Le jeu et l’exploration sont essentiels à notre épanouissement en tant qu’êtres humains. Et par jeu, je n’entends pas les sports ou les loisirs organisés, bien qu’ils soient importants. Je pense plutôt à une sorte de liberté non structurée où l’on rencontre des obstacles et des problèmes que l’on essaie de surmonter tout seul, pour soi-même, sans autre but.
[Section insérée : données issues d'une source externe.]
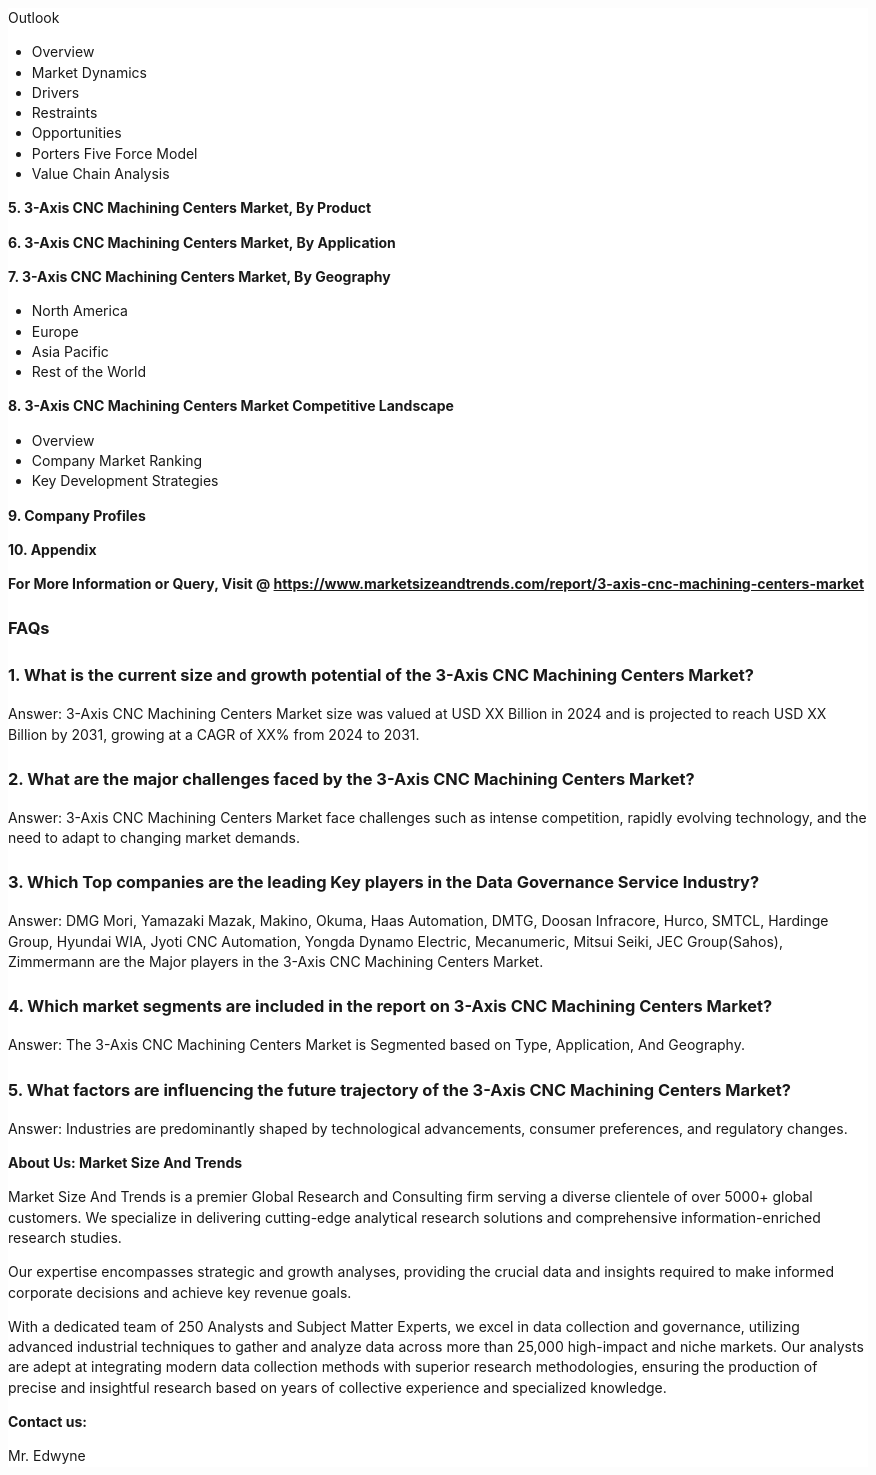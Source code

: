Outlook</span></strong></p></div><div class="" data-test-id=""><ul><li><span class="">Overview</span></li><li><span class="">Market Dynamics</span></li><li><span class="">Drivers</span></li><li><span class="">Restraints</span></li><li><span class="">Opportunities</span></li><li><span class="">Porters Five Force Model</span></li><li><span class="">Value Chain Analysis</span></li></ul></div><div class="" data-test-id=""><p><strong><span class="">5. 3-Axis CNC Machining Centers Market, By Product</span></strong></p></div><div class="" data-test-id=""><p><strong><span class="">6. 3-Axis CNC Machining Centers Market, By Application</span></strong></p></div><div class="" data-test-id=""><p><strong><span class="">7. 3-Axis CNC Machining Centers Market, By Geography</span></strong></p></div><div class="" data-test-id=""><ul><li><span class="">North America</span></li><li><span class="">Europe</span></li><li><span class="">Asia Pacific</span></li><li><span class="">Rest of the World</span></li></ul></div><div class="" data-test-id=""><p><strong><span class="">8. 3-Axis CNC Machining Centers Market Competitive Landscape</span></strong></p></div><div class="" data-test-id=""><ul><li><span class="">Overview</span></li><li><span class="">Company Market Ranking</span></li><li><span class="">Key Development Strategies</span></li></ul></div><div class="" data-test-id=""><p><strong><span class="">9. Company Profiles</span></strong></p></div><div class="" data-test-id=""><p><strong><span class="">10. Appendix</span></strong></p></div><div class="" data-test-id=""><p><strong><span class="">For More Information or Query, Visit @ <a href="https://www.marketsizeandtrends.com/report/3-axis-cnc-machining-centers-market" target="_blank">https://www.marketsizeandtrends.com/report/3-axis-cnc-machining-centers-market</a></span></strong></p></div><div class="" data-test-id=""><div class="article-main__content" data-test-id="publishing-text-block"><h3><strong><span class="">FAQs</span></strong></h3></div><div class="article-main__content" data-test-id="publishing-text-block"><h3><span class="">1. What is the current size and growth potential of the 3-Axis CNC Machining Centers Market?</span></h3></div><div class="article-main__content" data-test-id="publishing-text-block"><p><span class="font-[700]">Answer</span><span class="">: 3-Axis CNC Machining Centers Market size was valued at USD XX Billion in 2024 and is projected to reach USD XX Billion by 2031, growing at a CAGR of XX% from 2024 to 2031.</span></p></div><div class="article-main__content" data-test-id="publishing-text-block"><h3><span class="">2. What are the major challenges faced by the 3-Axis CNC Machining Centers Market?</span></h3></div><div class="article-main__content" data-test-id="publishing-text-block"><p><span class="font-[700]">Answer</span><span class="">: 3-Axis CNC Machining Centers Market face challenges such as intense competition, rapidly evolving technology, and the need to adapt to changing market demands.</span></p></div><div class="article-main__content" data-test-id="publishing-text-block"><h3><span class="">3. Which Top companies are the leading Key players in the Data Governance Service Industry?</span></h3></div><div class="article-main__content" data-test-id="publishing-text-block"><p><span class="font-[700]">Answer</span><span class="">: DMG Mori, Yamazaki Mazak, Makino, Okuma, Haas Automation, DMTG, Doosan Infracore, Hurco, SMTCL, Hardinge Group, Hyundai WIA, Jyoti CNC Automation, Yongda Dynamo Electric, Mecanumeric, Mitsui Seiki, JEC Group(Sahos), Zimmermann are the Major players in the 3-Axis CNC Machining Centers Market.</span></p></div><div class="article-main__content" data-test-id="publishing-text-block"><h3><span class="">4. Which market segments are included in the report on 3-Axis CNC Machining Centers Market?</span></h3></div><div class="article-main__content" data-test-id="publishing-text-block"><p><span class="font-[700]">Answer</span><span class="">: The 3-Axis CNC Machining Centers Market is Segmented based on Type, Application, And Geography.</span></p></div><div class="article-main__content" data-test-id="publishing-text-block"><h3><span class="">5. What factors are influencing the future trajectory of the 3-Axis CNC Machining Centers Market?</span></h3></div><div class="article-main__content" data-test-id="publishing-text-block"><p><span class="font-[700]">Answer:</span><span class="">&nbsp;Industries are predominantly shaped by technological advancements, consumer preferences, and regulatory changes.</span></p></div><p><strong><span class="">About Us: Market Size And Trends</span></strong></p></div><div class="" data-test-id=""><p><span class="">Market Size And Trends is a premier Global Research and Consulting firm serving a diverse clientele of over 5000+ global customers. We specialize in delivering cutting-edge analytical research solutions and comprehensive information-enriched research studies.</span></p></div><div class="" data-test-id=""><p><span class="">Our expertise encompasses strategic and growth analyses, providing the crucial data and insights required to make informed corporate decisions and achieve key revenue goals.</span></p></div><div class="" data-test-id=""><p><span class="">With a dedicated team of 250 Analysts and Subject Matter Experts, we excel in data collection and governance, utilizing advanced industrial techniques to gather and analyze data across more than 25,000 high-impact and niche markets. Our analysts are adept at integrating modern data collection methods with superior research methodologies, ensuring the production of precise and insightful research based on years of collective experience and specialized knowledge.</span></p></div><div class="" data-test-id=""><p><strong><span class="">Contact us:</span></strong></p></div><div class="" data-test-id=""><p><span class="">Mr. Edwyne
Ni celui d’être bien vu par ses pairs ni celui d’allonger une liste de qualités pour entrer dans une école ou parfaire un curriculum vitae.

Il peut s’agir de passer une journée à se promener dans les bois, à jouer une partie de foot improvisée dans une rue de la ville, ou à passer le quartier au peigne fin à la recherche de toutes sortes d’objets perdus, sans qu’aucun parent ne rôde alentour.

Pourquoi avons-nous besoin de cela ?

Dans le livre Wayfinding: The Science and Mystery of How Humans Navigate the World (« Trouver son chemin : la science et les mystères de la manière dont les humains s’orientent dans le monde »), M. R. O’Connor note que l’une des choses qui distinguent les êtres humains des animaux est que nos compétences cognitives sont enracinées non pas dans notre instinct, mais dans les processus.

Personne ne doit prévenir les cigales qu’elles doivent trouver un partenaire ou dire aux abeilles comment retourner à la ruche. Les êtres humains, eux, ont besoin de pouvoir se perdre. Nous avons besoin de vivre des situations où nous sommes obligés de collecter des informations, de nous souvenir de points de repères, et de frayer notre propre chemin.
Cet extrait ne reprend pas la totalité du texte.